DATA SHOWN:
== Segment start ==

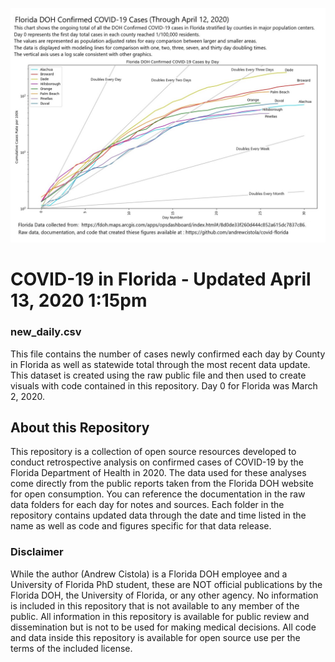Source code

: ![](new_daily.jpg)

# COVID-19 in Florida - Updated April 13, 2020 1:15pm

### new_daily.csv
This file contains the number of cases newly confirmed each day by County in Florida as well as statewide total through the most recent data update. This dataset is created using the raw public file and then used to create visuals with code contained in this repository. Day 0 for Florida was March 2, 2020. 

## About this Repository
This repository is a collection of open source resources developed to conduct retrospective analysis on confirmed cases of COVID-19 by the Florida Department of Health in 2020. 
The data used for these analyses come directly from the public reports taken from the Florida DOH website for open consumption. You can reference the documentation in the raw data folders for each day for notes and sources.
Each folder in the repository contains updated data through the date and time listed in the name as well as code and figures specific for that data release. 

### Disclaimer
While the author (Andrew Cistola) is a Florida DOH employee and a University of Florida PhD student, these are NOT official publications by the Florida DOH, the University of Florida, or any other agency. 
No information is included in this repository that is not available to any member of the public. 
All information in this repository is available for public review and dissemination but is not to be used for making medical decisions. 
All code and data inside this repository is available for open source use per the terms of the included license. 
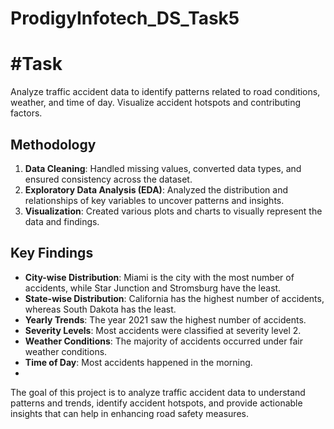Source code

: # ProdigyInfotech_DS_Task5

# #Task
Analyze traffic accident data to identify patterns related to road conditions, weather, and time of day. Visualize accident hotspots and contributing factors.
## Methodology

1. **Data Cleaning**: Handled missing values, converted data types, and ensured consistency across the dataset.
2. **Exploratory Data Analysis (EDA)**: Analyzed the distribution and relationships of key variables to uncover patterns and insights.
3. **Visualization**: Created various plots and charts to visually represent the data and findings.

## Key Findings

- **City-wise Distribution**: Miami is the city with the most number of accidents, while Star Junction and Stromsburg have the least.
- **State-wise Distribution**: California has the highest number of accidents, whereas South Dakota has the least.
- **Yearly Trends**: The year 2021 saw the highest number of accidents.
- **Severity Levels**: Most accidents were classified at severity level 2.
- **Weather Conditions**: The majority of accidents occurred under fair weather conditions.
- **Time of Day**: Most accidents happened in the morning.
- 

The goal of this project is to analyze traffic accident data to understand patterns and trends, identify accident hotspots, and provide actionable insights that can help in enhancing road safety measures.
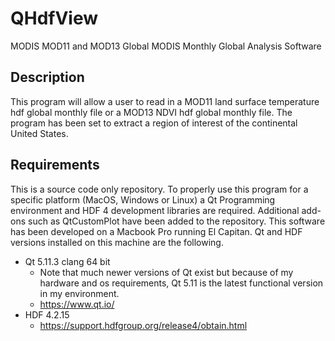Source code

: # QHdfView 

MODIS MOD11 and MOD13 Global MODIS Monthly Global Analysis Software

## Description

This program will allow a user to read in a MOD11 land surface temperature hdf global monthly file or a MOD13 NDVI hdf global monthly file. The program has been set to extract a region of interest of the continental United States.

## Requirements

This is a source code only repository. To properly use this program for a specific platform (MacOS, Windows or Linux) a Qt Programming environment and HDF 4 development libraries are required. Additional add-ons such as QtCustomPlot have been added to the repository. This software has been developed on a Macbook Pro running El Capitan. Qt and HDF versions installed on this machine are the following.

  * Qt 5.11.3 clang 64 bit
    * Note that much newer versions of Qt exist but because of my hardware and os requirements, Qt 5.11 is the latest functional version in my environment.
    * https://www.qt.io/ 
  * HDF 4.2.15
    * https://support.hdfgroup.org/release4/obtain.html
    
 
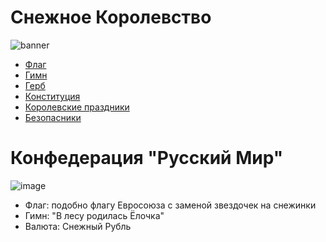 # Снежное Королевство

![banner](https://user-images.githubusercontent.com/186131/161445886-85ead304-c806-4690-9858-766b2e15f045.jpeg)


* [Флаг](https://whitebluewhite.info/)
* [Гимн](https://www.youtube.com/watch?v=qu0rYbwNp_w)
* [Герб](gerb.png)
* [Конституция](constitution.md)
* [Королевские праздники](holidays.md)
* [Безопасники](boris-grebenshikov.md)

# Конфедерация "Русский Мир"

![image](https://user-images.githubusercontent.com/186131/161508953-dcdef6a1-523e-4b25-8b03-946fa85ad47b.png)

* Флаг: подобно флагу Евросоюза с заменой звездочек на снежинки
* Гимн: "В лесу родилась Ёлочка"
* Валюта: Снежный Рубль
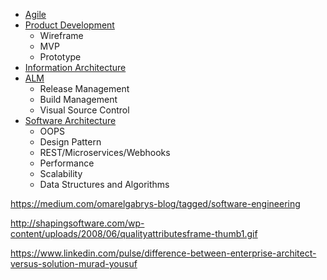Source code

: * [Agile](https://github.com/ramyrams/SoftwareEngineering/tree/master/Agile) 
* [Product Development](https://github.com/ramyrams/SoftwareEngineering/tree/master/ProductDevelopment)
  * Wireframe
  * MVP
  * Prototype
* [Information Architecture](https://github.com/ramyrams/SoftwareEngineering/tree/master/InformationArchitecture)
* [ALM](https://github.com/ramyrams/SoftwareEngineering/tree/master/ApplicationLifecycleManagement)
  * Release Management
  * Build Management
  * Visual Source Control
* [Software Architecture](https://github.com/ramyrams/SoftwareEngineering/tree/master/SoftwareArchitecture)
  * OOPS
  * Design Pattern
  * REST/Microservices/Webhooks
  * Performance
  * Scalability
  * Data Structures and Algorithms 

https://medium.com/omarelgabrys-blog/tagged/software-engineering

http://shapingsoftware.com/wp-content/uploads/2008/06/qualityattributesframe-thumb1.gif


https://www.linkedin.com/pulse/difference-between-enterprise-architect-versus-solution-murad-yousuf
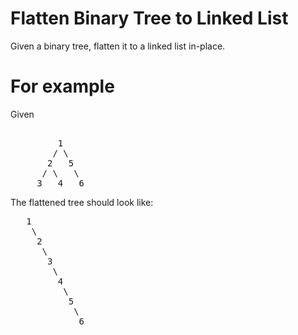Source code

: # Flatten Binary Tree to Linked List 
Given a binary tree, flatten it to a linked list in-place.

# For example
Given
<pre>

         1
        / \
       2   5
      / \   \
     3   4   6
</pre>
The flattened tree should look like:
<pre>
   1
    \
     2
      \
       3
        \
         4
          \
           5
            \
             6
</pre>
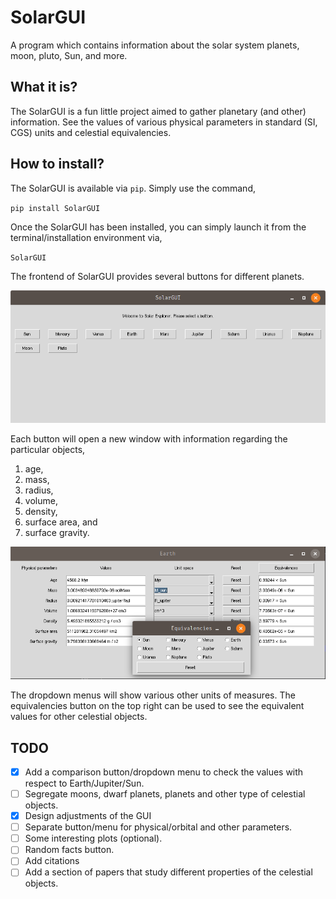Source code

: # SolarGUI

A program which contains information about the solar system planets, moon, pluto, Sun, and more.

## What it is?

The SolarGUI is a fun little project aimed to gather planetary (and other) information. See the values of various
physical parameters in standard (SI, CGS) units and celestial equivalencies.

## How to install?

The SolarGUI is available via `pip`. Simply use the command,

`pip install SolarGUI`

Once the SolarGUI has been installed, you can simply launch it from the terminal/installation environment via,

`SolarGUI`

The frontend of SolarGUI provides several buttons for different planets.

![img.png](src/images/SolarGUI__frontend.png)

Each button will open a new window with information regarding the particular objects,

1. age,
2. mass,
3. radius,
4. volume,
5. density,
6. surface area, and
7. surface gravity.

![img.png](src/images/SolarGUI__planetview__2.png)

The dropdown menus will show various other units of measures. The equivalencies button on the top right can be used to
see the equivalent values for other celestial objects.

## TODO

- [x] Add a comparison button/dropdown menu to check the values with respect to Earth/Jupiter/Sun.
- [ ] Segregate moons, dwarf planets, planets and other type of celestial objects.
- [x] Design adjustments of the GUI
- [ ] Separate button/menu for physical/orbital and other parameters.
- [ ] Some interesting plots (optional).
- [ ] Random facts button.
- [ ] Add citations
- [ ] Add a section of papers that study different properties of the celestial objects.
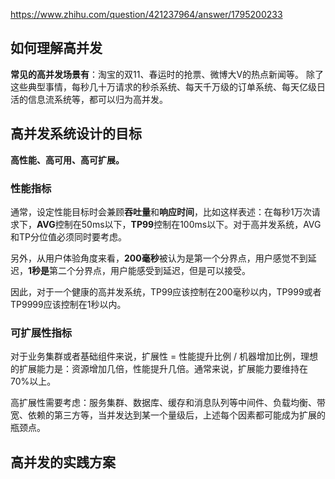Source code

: https://www.zhihu.com/question/421237964/answer/1795200233  

## 如何理解高并发
**常见的高并发场景有**：淘宝的双11、春运时的抢票、微博大V的热点新闻等。
除了这些典型事情，每秒几十万请求的秒杀系统、每天千万级的订单系统、每天亿级日活的信息流系统等，都可以归为高并发。  

## 高并发系统设计的目标
**高性能、高可用、高可扩展。**  

### 性能指标
通常，设定性能目标时会兼顾**吞吐量**和**响应时间**，比如这样表述：在每秒1万次请求下，**AVG**控制在50ms以下，**TP99**控制在100ms以下。对于高并发系统，AVG和TP分位值必须同时要考虑。  

另外，从用户体验角度来看，**200毫秒**被认为是第一个分界点，用户感觉不到延迟，**1秒是**第二个分界点，用户能感受到延迟，但是可以接受。  

因此，对于一个健康的高并发系统，TP99应该控制在200毫秒以内，TP999或者TP9999应该控制在1秒以内。  

### 可扩展性指标
对于业务集群或者基础组件来说，扩展性 = 性能提升比例 / 机器增加比例，理想的扩展能力是：资源增加几倍，性能提升几倍。通常来说，扩展能力要维持在70%以上。  

高扩展性需要考虑：服务集群、数据库、缓存和消息队列等中间件、负载均衡、带宽、依赖的第三方等，当并发达到某一个量级后，上述每个因素都可能成为扩展的瓶颈点。

## 高并发的实践方案
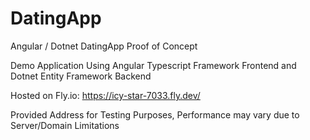 # DatingApp
Angular / Dotnet DatingApp Proof of Concept

Demo Application Using Angular Typescript Framework Frontend and Dotnet Entity Framework Backend

Hosted on Fly.io:
https://icy-star-7033.fly.dev/

Provided Address for Testing Purposes, Performance may vary due to Server/Domain Limitations
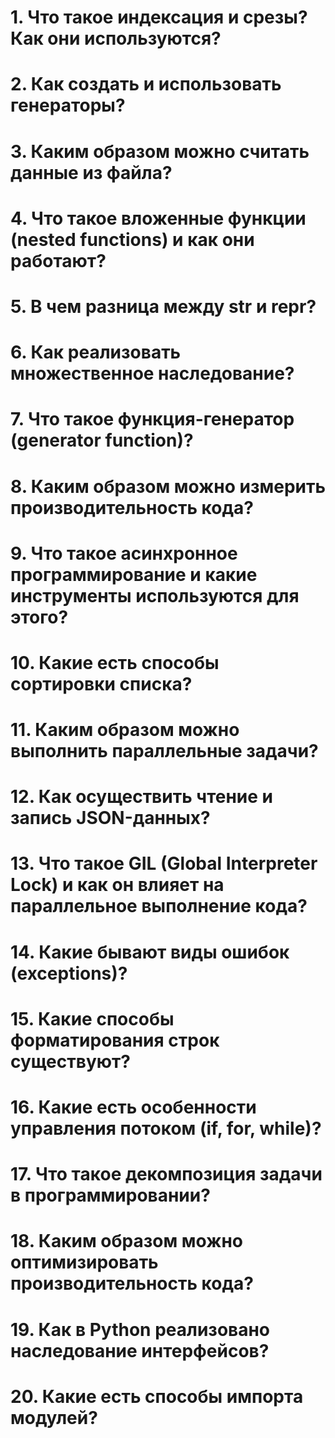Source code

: # 1. Что такое индексация и срезы? Как они используются?
# 2. Как создать и использовать генераторы?
# 3. Каким образом можно считать данные из файла?
# 4. Что такое вложенные функции (nested functions) и как они работают?
# 5. В чем разница между __str__ и __repr__?
# 6. Как реализовать множественное наследование?
# 7. Что такое функция-генератор (generator function)?
# 8. Каким образом можно измерить производительность кода?
# 9. Что такое асинхронное программирование и какие инструменты используются для этого?
# 10. Какие есть способы сортировки списка?
# 11. Каким образом можно выполнить параллельные задачи?
# 12. Как осуществить чтение и запись JSON-данных?
# 13. Что такое GIL (Global Interpreter Lock) и как он влияет на параллельное выполнение кода?
# 14. Какие бывают виды ошибок (exceptions)?
# 15. Какие способы форматирования строк существуют?
# 16. Какие есть особенности управления потоком (if, for, while)?
# 17. Что такое декомпозиция задачи в программировании?
# 18. Каким образом можно оптимизировать производительность кода?
# 19. Как в Python реализовано наследование интерфейсов?
# 20. Какие есть способы импорта модулей?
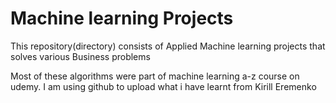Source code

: # Machine learning Projects


This repository(directory) consists of Applied Machine learning projects that solves various Business problems


Most of these algorithms were part of machine learning a-z course on udemy. I am using github to upload what i have learnt from  Kirill Eremenko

== Segment end ==

TO DO: Above are the records; copy from them only the lines starting at the one containing "Demo Application Using" and ending at the one containing "# Machine learning Projects", exactly and without pictures.

ANSWER TO THIS EXERCISE:
Demo Application Using Angular Typescript Framework Frontend and Dotnet Entity Framework Backend

Hosted on Fly.io:
https://icy-star-7033.fly.dev/

Provided Address for Testing Purposes, Performance may vary due to Server/Domain Limitations
Source code

: # 1. Что такое индексация и срезы? Как они используются?
# 2. Как создать и использовать генераторы?
# 3. Каким образом можно считать данные из файла?
# 4. Что такое вложенные функции (nested functions) и как они работают?
# 5. В чем разница между __str__ и __repr__?
# 6. Как реализовать множественное наследование?
# 7. Что такое функция-генератор (generator function)?
# 8. Каким образом можно измерить производительность кода?
# 9. Что такое асинхронное программирование и какие инструменты используются для этого?
# 10. Какие есть способы сортировки списка?
# 11. Каким образом можно выполнить параллельные задачи?
# 12. Как осуществить чтение и запись JSON-данных?
# 13. Что такое GIL (Global Interpreter Lock) и как он влияет на параллельное выполнение кода?
# 14. Какие бывают виды ошибок (exceptions)?
# 15. Какие способы форматирования строк существуют?
# 16. Какие есть особенности управления потоком (if, for, while)?
# 17. Что такое декомпозиция задачи в программировании?
# 18. Каким образом можно оптимизировать производительность кода?
# 19. Как в Python реализовано наследование интерфейсов?
# 20. Какие есть способы импорта модулей?
Source code

: # Machine learning Projects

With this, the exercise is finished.